A cette époque, l’un des principaux arguments de la droite, qui portait aussi le plus, c’était qu’en dépit du fait que l’avortement était encore considéré comme un délit par la loi, aucune femme n’avait encore été traduite en justice pour cela. Cela n’est plus le cas depuis lors. Nous avons en effet vécu l’incroyable : des femmes (surtout de milieux populaires), et dans certains cas leurs conjoints et leurs familles aussi, ont été traînées devant les tribunaux, à Maia, Setubal, Aveiro et ailleurs (1).
Une mobilisation massive
Aujourd’hui, la question soumise à référendum est exactement la même qu’en 1998 : « Acceptez-vous la décriminalisation de l’avortement, lorsqu’il est demandé par la femme et pratiqué dans une clinique autorisée, jusqu’à la dixième semaine de grossesse ? » Pourtant, la situation actuelle présente de nombreuses différences avec celle qui prévalait en 1998. D’abord, les Chrétiens-démocrates sont le seul parti politique a faire clairement campagne pour le « non ». Les Sociaux-démocrates (PSD) ont donné la liberté de vote à leurs député-e-s et à leurs membres, tandis que le Parti socialiste s’est engagé cette fois-ci dans la campagne pour le « oui », avec la participation de son Premier ministre Socrates et de plusieurs membres du gouvernement. Ensuite, bien que le « non » soit parvenu a mobiliser les secteurs conservateurs du pays, et que l’Église mène toujours une campagne agressive contre le droit de choisir, plusieurs mouvements pour une maternité désirée se sont développés : ils sont très actifs et auront légalement le droit de prendre part à la campagne.

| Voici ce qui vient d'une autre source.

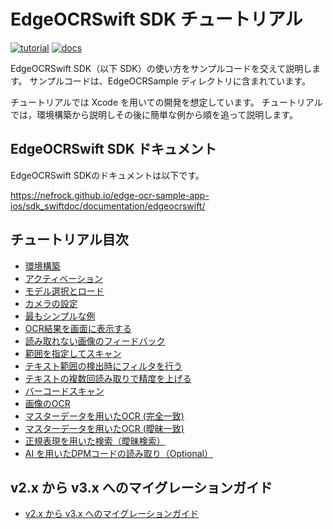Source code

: # EdgeOCRSwift SDK チュートリアル

[![tutorial](https://img.shields.io/badge/EdgeOCRSample_app-Tutorial-blue)](docs/tutorial/01-setup.md)
[![docs](https://img.shields.io/badge/EdgeOCRSwift_SDK-API_Document-purple)](https://nefrock.github.io/edge-ocr-sample-app-ios/sdk_swiftdoc/documentation/edgeocrswift/)


EdgeOCRSwift SDK（以下 SDK）の使い方をサンプルコードを交えて説明します。 サンプルコードは、EdgeOCRSample ディレクトリに含まれています。

チュートリアルでは Xcode を用いての開発を想定しています。
チュートリアルでは，環境構築から説明しその後に簡単な例から順を追って説明します。

## EdgeOCRSwift SDK ドキュメント
EdgeOCRSwift SDKのドキュメントは以下です。

https://nefrock.github.io/edge-ocr-sample-app-ios/sdk_swiftdoc/documentation/edgeocrswift/

## チュートリアル目次
- [環境構築](docs/tutorial/01-setup.md)
- [アクティベーション](docs/tutorial/02-activation.md)
- [モデル選択とロード](docs/tutorial/03-loadmodel.md)
- [カメラの設定](docs/tutorial/04-setup-camera.md)
- [最もシンプルな例](docs/tutorial/05-simple-text.md)
- [OCR結果を画面に表示する](docs/tutorial/06-boxes-overlay.md)
- [読み取れない画像のフィードバック](docs/tutorial/07-feedback.md)
- [範囲を指定してスキャン](docs/tutorial/08-crop.md)
- [テキスト範囲の検出時にフィルタを行う](docs/tutorial/09-detection-filter.md)
- [テキストの複数回読み取りで精度を上げる](docs/tutorial/10-ntimes-scan.md)
- [バーコードスキャン](docs/tutorial/11-barcode.md)
- [画像のOCR](docs/tutorial/12-image.md)
- [マスターデータを用いたOCR (完全一致)](docs/tutorial/13-whitelist.md)
- [マスターデータを用いたOCR (曖昧一致)](docs/tutorial/14-fuzzy-search.md)
- [正規表現を用いた検索（曖昧検索）](docs/tutorial/15-fuzzy-regex.md)
- [AI を用いたDPMコードの読み取り（Optional）](docs/tutorial/16-dpm.md)

## v2.x から v3.x へのマイグレーションガイド
- [v2.x から v3.x へのマイグレーションガイド](docs/migration/v2.x_to_v3.x.md)
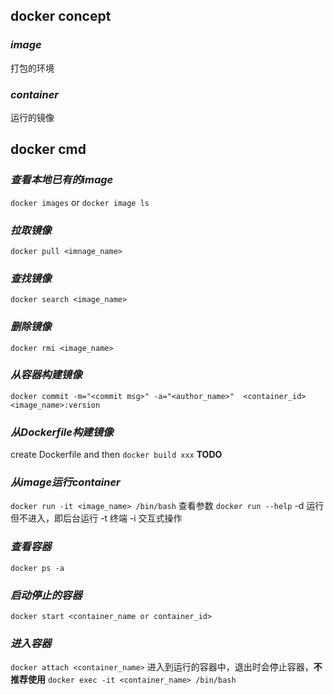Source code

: ## docker concept
### *image*
打包的环境
### *container*
运行的镜像  
## docker cmd
### *查看本地已有的image*
`docker images` or `docker image ls`
### *拉取镜像*
`docker pull <imnage_name>`
### *查找镜像*
`docker search <image_name>`
### *删除镜像*
`docker rmi <image_name>`
### *从容器构建镜像*
`docker commit -m="<commit msg>" -a="<author_name>"  <container_id> <image_name>:version`
### *从Dockerfile构建镜像*
create Dockerfile and then `docker build xxx`
**TODO**
### *从image运行container*
`docker run -it <image_name> /bin/bash`
查看参数 `docker run --help`
-d 运行但不进入，即后台运行
-t 终端
-i 交互式操作

### *查看容器*
`docker ps -a`
### *启动停止的容器*
`docker start <container_name or container_id>`
### *进入容器*
`docker attach <container_name>` 进入到运行的容器中，退出时会停止容器，**不推荐使用**
`docker exec -it <container_name> /bin/bash `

Un premier regroupement réunit des féministes et quelques catholiques. Un second, qui s’intitule « Médecins pour la liberté de choisir », rassemble pour la première fois de nombreux médecins, ainsi que des professionnel-les de la santé et des chercheurs-euses. Un troisième s’adresse surtout aux jeunes et, outre des artistes (chanteurs et acteurs des deux sexes), compte sur de jeunes membres du PSD, du PS et du Bloc de Gauche. Un quatrième comprend les principales figures politiques et culturelles, parmi lesquelles plus de cent député-e-s du PSD (libéral), du PS et du Bloc de Gauche. Le Parti communiste a décidé de créer ses propres mouvements, qui ne se mélangent pas aux autres forces… Enfin, 17 sur 24 député-e-s au Parlement européen ont appelé à voter « oui ».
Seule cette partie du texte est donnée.